=== THE INPUT ===

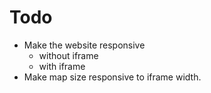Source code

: # Todo

- Make the website responsive
  - without iframe
  - with iframe
- Make map size responsive to iframe width.
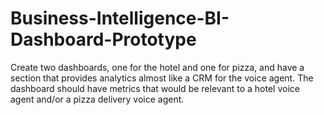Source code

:# Business-Intelligence-BI-Dashboard-Prototype
Create two dashboards, one for the hotel and one for pizza, and have a section that provides analytics almost like a CRM for the voice agent. The dashboard should have metrics that would be relevant to a hotel voice agent and/or a pizza delivery voice agent.
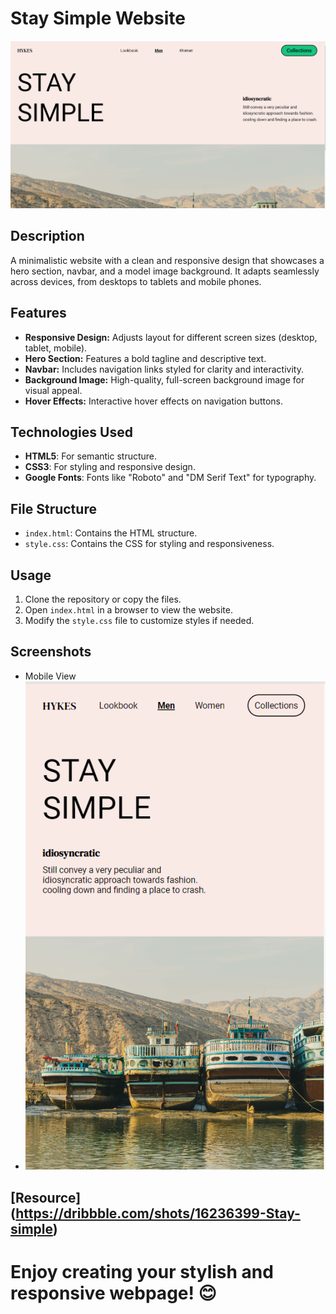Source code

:# Stay Simple Website
![Project Banner](https://github.com/akashm01github/Stay_Simple/blob/main/Screenshot%202025-01-04%20013935.png)
## Description
A minimalistic website with a clean and responsive design that showcases a hero section, navbar, and a model image background. It adapts seamlessly across devices, from desktops to tablets and mobile phones.

## Features
- **Responsive Design:** Adjusts layout for different screen sizes (desktop, tablet, mobile).
- **Hero Section:** Features a bold tagline and descriptive text.
- **Navbar:** Includes navigation links styled for clarity and interactivity.
- **Background Image:** High-quality, full-screen background image for visual appeal.
- **Hover Effects:** Interactive hover effects on navigation buttons.

## Technologies Used
- **HTML5**: For semantic structure.
- **CSS3**: For styling and responsive design.
- **Google Fonts**: Fonts like "Roboto" and "DM Serif Text" for typography.

## File Structure
- `index.html`: Contains the HTML structure.
- `style.css`: Contains the CSS for styling and responsiveness.

## Usage
1. Clone the repository or copy the files.
2. Open `index.html` in a browser to view the website.
3. Modify the `style.css` file to customize styles if needed.

## Screenshots
- Mobile View
- ![Project Banner](https://github.com/akashm01github/Stay_Simple/blob/main/Screenshot%202025-01-04%20010010.png)
## [Resource] (https://dribbble.com/shots/16236399-Stay-simple)

# Enjoy creating your stylish and responsive webpage! 😊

===

● **WHAT YOU SHOULD DO**
Wherever a line contains the string "blob", copy that line from the data.

● **RESPONSE TO THIS EXERCISE**
![Project Banner](https://github.com/akashm01github/Stay_Simple/blob/main/Screenshot%202025-01-04%20013935.png)
- ![Project Banner](https://github.com/akashm01github/Stay_Simple/blob/main/Screenshot%202025-01-04%20010010.png)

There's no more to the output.